Content starts

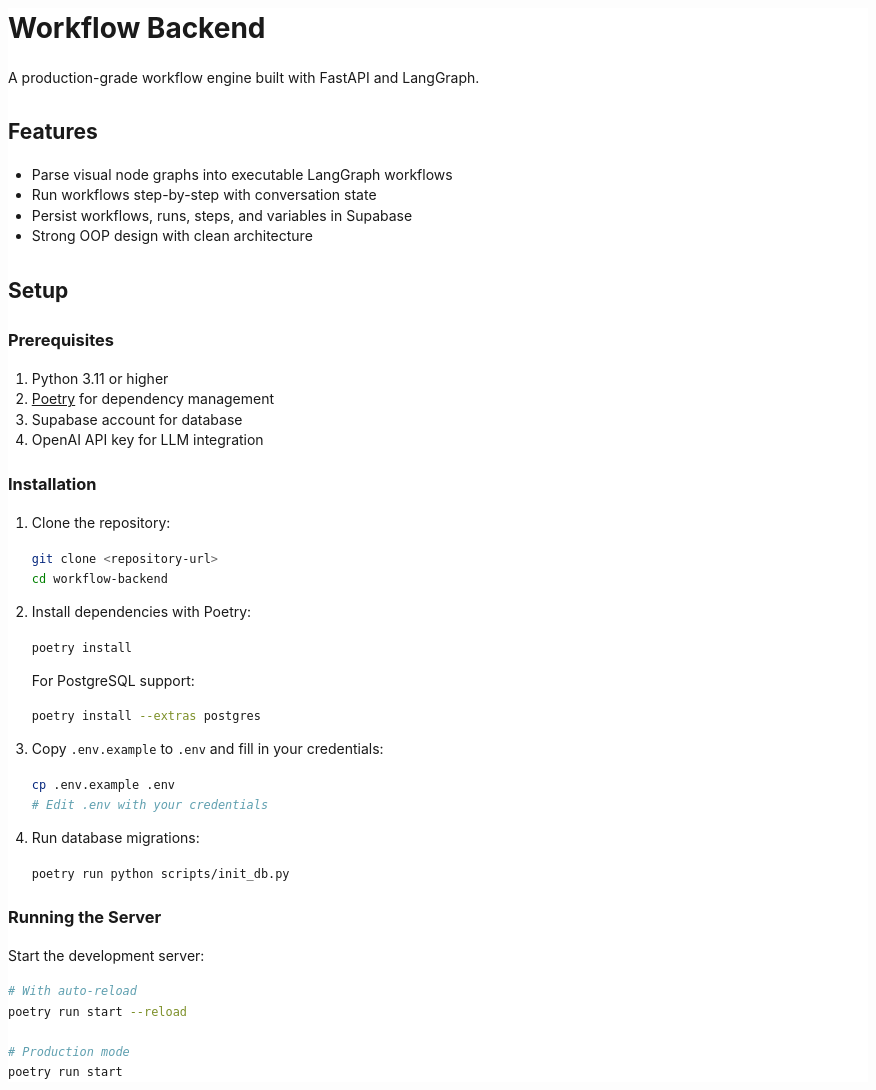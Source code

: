 # Workflow Backend

A production-grade workflow engine built with FastAPI and LangGraph.

## Features

- Parse visual node graphs into executable LangGraph workflows
- Run workflows step-by-step with conversation state
- Persist workflows, runs, steps, and variables in Supabase
- Strong OOP design with clean architecture

## Setup

### Prerequisites

1. Python 3.11 or higher
2. [Poetry](https://python-poetry.org/docs/#installation) for dependency management
3. Supabase account for database
4. OpenAI API key for LLM integration

### Installation

1. Clone the repository:
   ```bash
   git clone <repository-url>
   cd workflow-backend
   ```

2. Install dependencies with Poetry:
   ```bash
   poetry install
   ```

   For PostgreSQL support:
   ```bash
   poetry install --extras postgres
   ```

3. Copy `.env.example` to `.env` and fill in your credentials:
   ```bash
   cp .env.example .env
   # Edit .env with your credentials
   ```

4. Run database migrations:
   ```bash
   poetry run python scripts/init_db.py
   ```

### Running the Server

Start the development server:
```bash
# With auto-reload
poetry run start --reload

# Production mode
poetry run start
```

Content ends

> **EXERCISE OBJECTIVE**: All lines from the start of the entries above through the line containing "3. Supabase account for database" must be transcribed exactly, both ends included, and no picture may be copied.

> **TASK OUTPUT**:
Source code

: # Workflow Backend

A production-grade workflow engine built with FastAPI and LangGraph.

## Features

- Parse visual node graphs into executable LangGraph workflows
- Run workflows step-by-step with conversation state
- Persist workflows, runs, steps, and variables in Supabase
- Strong OOP design with clean architecture

## Setup

### Prerequisites

1. Python 3.11 or higher
2. [Poetry](https://python-poetry.org/docs/#installation) for dependency management
3. Supabase account for database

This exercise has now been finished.